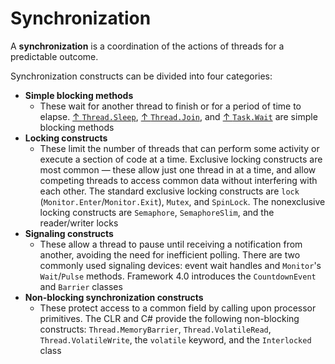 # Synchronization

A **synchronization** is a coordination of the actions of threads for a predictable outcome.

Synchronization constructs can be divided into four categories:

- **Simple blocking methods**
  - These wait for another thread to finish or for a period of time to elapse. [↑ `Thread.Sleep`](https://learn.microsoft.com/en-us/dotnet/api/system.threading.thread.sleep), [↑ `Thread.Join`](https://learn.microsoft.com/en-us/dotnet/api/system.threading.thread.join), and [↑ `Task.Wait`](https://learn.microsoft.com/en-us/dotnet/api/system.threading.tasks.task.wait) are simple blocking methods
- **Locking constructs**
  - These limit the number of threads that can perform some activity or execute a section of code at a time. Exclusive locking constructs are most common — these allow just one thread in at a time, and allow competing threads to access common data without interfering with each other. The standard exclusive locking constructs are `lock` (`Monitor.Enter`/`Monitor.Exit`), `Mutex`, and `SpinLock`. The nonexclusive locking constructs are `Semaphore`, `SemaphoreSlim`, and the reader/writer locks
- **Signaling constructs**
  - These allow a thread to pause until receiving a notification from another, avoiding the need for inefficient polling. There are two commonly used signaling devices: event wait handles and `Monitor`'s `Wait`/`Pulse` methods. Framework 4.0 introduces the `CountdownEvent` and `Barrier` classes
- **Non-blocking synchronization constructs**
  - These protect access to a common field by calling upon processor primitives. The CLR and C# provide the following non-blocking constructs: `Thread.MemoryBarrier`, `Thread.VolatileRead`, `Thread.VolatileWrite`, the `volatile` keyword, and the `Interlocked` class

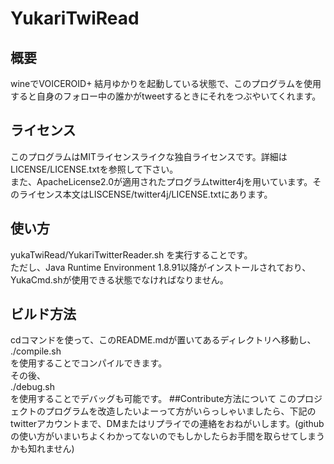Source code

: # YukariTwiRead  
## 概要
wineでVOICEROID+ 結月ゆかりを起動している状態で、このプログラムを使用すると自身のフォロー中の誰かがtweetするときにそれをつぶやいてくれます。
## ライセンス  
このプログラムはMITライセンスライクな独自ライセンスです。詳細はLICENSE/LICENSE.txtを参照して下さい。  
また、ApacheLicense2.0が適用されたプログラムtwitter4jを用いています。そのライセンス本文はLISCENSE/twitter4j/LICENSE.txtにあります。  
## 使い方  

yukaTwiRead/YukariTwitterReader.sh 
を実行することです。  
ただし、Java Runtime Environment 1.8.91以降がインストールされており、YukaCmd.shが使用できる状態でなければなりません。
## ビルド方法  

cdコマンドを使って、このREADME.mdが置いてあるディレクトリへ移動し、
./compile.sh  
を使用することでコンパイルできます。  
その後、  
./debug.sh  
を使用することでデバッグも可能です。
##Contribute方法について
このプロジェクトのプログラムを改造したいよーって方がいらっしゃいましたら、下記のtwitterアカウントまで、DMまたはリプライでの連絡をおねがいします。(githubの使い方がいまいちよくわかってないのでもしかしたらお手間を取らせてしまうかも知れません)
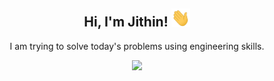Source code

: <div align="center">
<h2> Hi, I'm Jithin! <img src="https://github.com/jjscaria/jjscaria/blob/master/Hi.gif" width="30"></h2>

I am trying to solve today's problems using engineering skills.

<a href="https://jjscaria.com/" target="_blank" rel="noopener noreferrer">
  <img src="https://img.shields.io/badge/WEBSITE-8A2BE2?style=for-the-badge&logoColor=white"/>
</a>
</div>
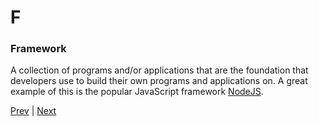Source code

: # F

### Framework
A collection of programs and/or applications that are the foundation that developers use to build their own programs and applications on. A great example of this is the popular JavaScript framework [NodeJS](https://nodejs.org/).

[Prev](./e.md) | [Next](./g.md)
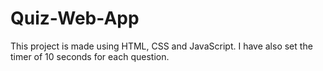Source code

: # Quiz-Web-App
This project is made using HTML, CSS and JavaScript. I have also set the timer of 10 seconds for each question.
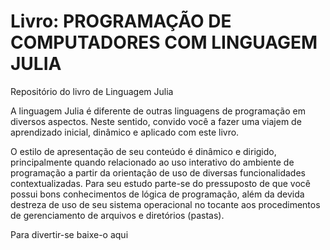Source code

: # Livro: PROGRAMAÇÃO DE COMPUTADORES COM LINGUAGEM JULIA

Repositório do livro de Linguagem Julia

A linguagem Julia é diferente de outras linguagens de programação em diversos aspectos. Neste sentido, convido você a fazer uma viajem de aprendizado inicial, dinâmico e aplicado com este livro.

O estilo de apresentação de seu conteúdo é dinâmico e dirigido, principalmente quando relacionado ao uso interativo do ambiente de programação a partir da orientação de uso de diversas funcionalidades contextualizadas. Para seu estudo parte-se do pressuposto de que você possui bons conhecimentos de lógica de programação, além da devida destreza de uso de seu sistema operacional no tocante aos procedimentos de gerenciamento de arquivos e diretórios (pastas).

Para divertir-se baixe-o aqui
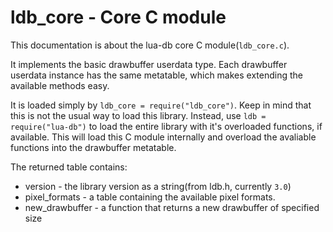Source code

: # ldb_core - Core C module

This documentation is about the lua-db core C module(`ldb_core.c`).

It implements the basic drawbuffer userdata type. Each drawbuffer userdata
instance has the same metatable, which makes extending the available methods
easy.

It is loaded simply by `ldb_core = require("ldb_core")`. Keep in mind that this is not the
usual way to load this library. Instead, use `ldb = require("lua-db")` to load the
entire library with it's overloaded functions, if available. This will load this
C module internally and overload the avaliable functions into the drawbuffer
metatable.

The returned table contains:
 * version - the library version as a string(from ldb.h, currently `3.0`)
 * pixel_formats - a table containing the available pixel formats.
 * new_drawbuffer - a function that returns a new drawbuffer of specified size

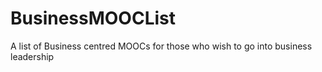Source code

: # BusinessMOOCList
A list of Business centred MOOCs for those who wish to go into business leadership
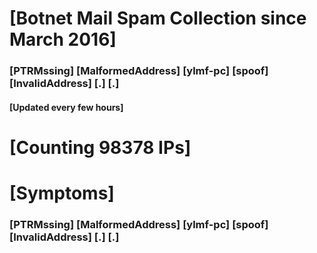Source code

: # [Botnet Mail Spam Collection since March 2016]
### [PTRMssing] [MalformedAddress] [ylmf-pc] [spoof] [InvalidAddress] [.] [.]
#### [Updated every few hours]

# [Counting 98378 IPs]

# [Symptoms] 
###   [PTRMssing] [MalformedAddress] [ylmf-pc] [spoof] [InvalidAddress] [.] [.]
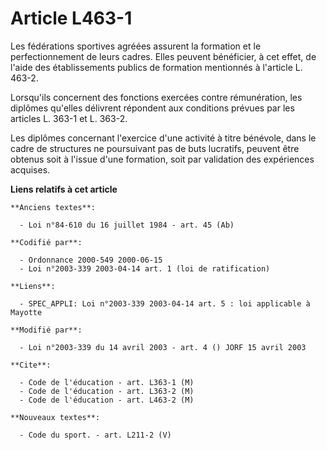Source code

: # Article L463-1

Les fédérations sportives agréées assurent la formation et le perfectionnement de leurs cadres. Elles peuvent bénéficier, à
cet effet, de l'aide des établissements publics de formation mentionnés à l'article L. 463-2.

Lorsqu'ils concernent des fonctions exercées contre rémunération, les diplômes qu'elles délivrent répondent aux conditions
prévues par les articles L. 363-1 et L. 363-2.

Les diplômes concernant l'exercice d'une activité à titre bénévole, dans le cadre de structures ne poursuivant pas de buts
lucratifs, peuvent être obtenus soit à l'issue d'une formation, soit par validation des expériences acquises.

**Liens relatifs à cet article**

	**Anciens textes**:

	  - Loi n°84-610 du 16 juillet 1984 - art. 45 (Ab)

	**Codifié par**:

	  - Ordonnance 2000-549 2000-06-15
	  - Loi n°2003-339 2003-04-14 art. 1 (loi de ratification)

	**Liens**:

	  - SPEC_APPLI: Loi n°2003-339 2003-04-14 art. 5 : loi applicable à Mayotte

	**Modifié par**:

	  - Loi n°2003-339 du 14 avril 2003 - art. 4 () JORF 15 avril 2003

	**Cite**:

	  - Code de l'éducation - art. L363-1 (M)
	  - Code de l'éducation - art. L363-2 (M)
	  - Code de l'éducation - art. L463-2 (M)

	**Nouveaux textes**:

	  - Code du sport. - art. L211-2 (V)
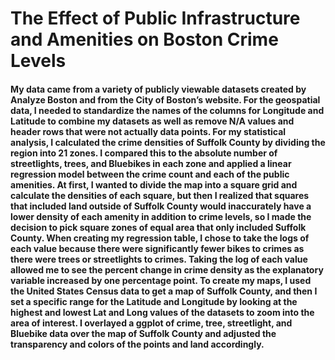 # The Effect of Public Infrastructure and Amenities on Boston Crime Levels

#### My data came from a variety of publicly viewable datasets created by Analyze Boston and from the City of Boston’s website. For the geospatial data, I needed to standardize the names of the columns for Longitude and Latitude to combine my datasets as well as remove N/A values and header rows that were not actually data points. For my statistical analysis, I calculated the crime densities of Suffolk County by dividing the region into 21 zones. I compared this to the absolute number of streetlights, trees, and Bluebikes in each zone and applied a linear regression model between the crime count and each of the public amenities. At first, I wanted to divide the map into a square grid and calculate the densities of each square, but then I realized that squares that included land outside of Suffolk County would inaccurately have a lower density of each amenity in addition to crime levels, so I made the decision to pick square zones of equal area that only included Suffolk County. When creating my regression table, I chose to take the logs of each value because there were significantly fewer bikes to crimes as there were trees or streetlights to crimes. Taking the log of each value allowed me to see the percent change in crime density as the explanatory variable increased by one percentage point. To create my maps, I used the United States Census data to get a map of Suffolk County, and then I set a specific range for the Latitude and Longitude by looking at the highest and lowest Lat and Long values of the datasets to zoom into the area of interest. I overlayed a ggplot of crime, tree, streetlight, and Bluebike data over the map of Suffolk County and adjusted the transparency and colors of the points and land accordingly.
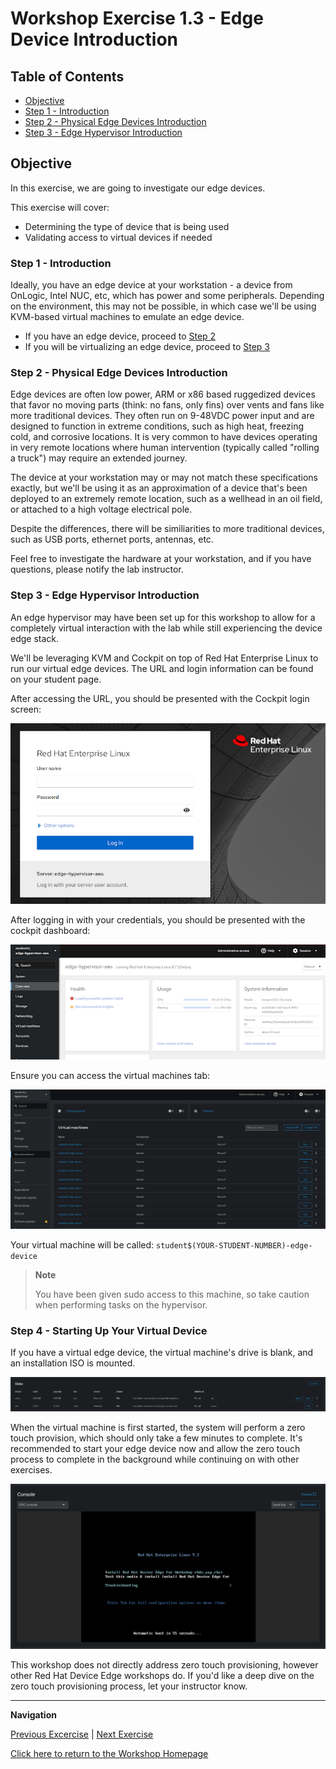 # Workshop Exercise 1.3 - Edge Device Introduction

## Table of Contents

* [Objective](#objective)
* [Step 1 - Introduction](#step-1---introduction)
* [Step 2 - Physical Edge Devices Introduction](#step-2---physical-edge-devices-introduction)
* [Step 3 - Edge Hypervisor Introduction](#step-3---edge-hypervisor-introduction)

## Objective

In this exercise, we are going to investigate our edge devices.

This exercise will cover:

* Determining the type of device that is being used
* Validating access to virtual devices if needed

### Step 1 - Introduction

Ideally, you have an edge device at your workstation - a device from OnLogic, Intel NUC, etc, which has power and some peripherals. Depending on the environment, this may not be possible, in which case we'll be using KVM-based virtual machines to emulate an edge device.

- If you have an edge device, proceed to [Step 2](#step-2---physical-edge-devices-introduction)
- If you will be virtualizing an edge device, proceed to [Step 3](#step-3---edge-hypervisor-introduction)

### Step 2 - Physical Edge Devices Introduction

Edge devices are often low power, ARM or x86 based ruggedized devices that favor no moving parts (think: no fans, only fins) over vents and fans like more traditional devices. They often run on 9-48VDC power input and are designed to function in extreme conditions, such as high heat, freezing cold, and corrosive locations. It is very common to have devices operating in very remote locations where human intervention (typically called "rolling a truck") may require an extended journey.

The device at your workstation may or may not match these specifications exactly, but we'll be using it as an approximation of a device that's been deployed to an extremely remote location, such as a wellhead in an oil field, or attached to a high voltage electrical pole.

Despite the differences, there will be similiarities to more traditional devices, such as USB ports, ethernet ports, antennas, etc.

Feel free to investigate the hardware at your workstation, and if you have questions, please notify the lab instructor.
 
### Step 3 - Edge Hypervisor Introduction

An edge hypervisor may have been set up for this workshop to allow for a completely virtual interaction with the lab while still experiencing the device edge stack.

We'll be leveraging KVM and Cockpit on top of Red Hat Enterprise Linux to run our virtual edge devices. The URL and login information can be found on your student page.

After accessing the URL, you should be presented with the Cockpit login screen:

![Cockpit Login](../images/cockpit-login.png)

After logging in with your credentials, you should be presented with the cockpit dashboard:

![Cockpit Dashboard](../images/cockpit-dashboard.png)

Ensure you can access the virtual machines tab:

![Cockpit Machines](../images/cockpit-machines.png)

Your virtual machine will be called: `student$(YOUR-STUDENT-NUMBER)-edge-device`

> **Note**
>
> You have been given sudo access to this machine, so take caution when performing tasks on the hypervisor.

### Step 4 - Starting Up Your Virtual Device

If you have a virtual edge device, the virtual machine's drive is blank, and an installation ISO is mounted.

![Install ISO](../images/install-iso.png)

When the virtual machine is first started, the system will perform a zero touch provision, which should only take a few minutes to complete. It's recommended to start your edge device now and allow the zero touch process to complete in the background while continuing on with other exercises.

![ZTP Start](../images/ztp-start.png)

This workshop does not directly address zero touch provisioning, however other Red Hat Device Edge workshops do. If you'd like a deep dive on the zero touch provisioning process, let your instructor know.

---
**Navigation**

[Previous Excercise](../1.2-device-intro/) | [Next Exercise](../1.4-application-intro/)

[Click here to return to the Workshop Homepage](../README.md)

§ What is being asked:
In the listing above, locate the line with "Les fédérations sportives" and the line with "Les diplômes concernant", then extract exactly those lines and every line between them, and nothing more.

§ Solution:
Les fédérations sportives agréées assurent la formation et le perfectionnement de leurs cadres. Elles peuvent bénéficier, à
cet effet, de l'aide des établissements publics de formation mentionnés à l'article L. 463-2.

Lorsqu'ils concernent des fonctions exercées contre rémunération, les diplômes qu'elles délivrent répondent aux conditions
prévues par les articles L. 363-1 et L. 363-2.

Les diplômes concernant l'exercice d'une activité à titre bénévole, dans le cadre de structures ne poursuivant pas de buts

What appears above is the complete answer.